(Dataset records)
##############################

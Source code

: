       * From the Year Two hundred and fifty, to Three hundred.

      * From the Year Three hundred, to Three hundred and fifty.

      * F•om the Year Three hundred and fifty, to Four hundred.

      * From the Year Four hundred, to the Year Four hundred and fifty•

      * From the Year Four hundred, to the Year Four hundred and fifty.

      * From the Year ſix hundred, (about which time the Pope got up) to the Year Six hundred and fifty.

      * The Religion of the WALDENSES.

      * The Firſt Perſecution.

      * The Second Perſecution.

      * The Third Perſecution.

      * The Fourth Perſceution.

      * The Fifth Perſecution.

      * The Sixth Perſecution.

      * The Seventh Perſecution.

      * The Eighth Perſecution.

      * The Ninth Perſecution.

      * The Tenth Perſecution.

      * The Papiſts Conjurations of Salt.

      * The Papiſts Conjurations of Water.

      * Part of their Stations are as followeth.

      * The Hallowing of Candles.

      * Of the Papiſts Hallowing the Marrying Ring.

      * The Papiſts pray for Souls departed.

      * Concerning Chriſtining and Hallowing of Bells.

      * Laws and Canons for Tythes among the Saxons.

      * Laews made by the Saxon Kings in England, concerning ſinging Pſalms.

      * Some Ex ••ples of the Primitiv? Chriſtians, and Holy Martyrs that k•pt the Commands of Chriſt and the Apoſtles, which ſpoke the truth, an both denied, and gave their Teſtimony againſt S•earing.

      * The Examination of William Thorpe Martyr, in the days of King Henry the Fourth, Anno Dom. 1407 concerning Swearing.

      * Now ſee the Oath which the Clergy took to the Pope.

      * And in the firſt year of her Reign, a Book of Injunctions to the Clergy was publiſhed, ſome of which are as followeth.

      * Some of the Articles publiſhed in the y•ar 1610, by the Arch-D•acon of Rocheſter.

##############################

→ **WORK TO BE COMPLETED**
The lines running from the start of the data through the one that contains "to Four hundred." should be reproduced exactly, and only those.

→ **TASK SOLUTION**
Source code

:       * From the Year Two hundred and fifty, to Three hundred.

      * From the Year Three hundred, to Three hundred and fifty.

      * F•om the Year Three hundred and fifty, to Four hundred.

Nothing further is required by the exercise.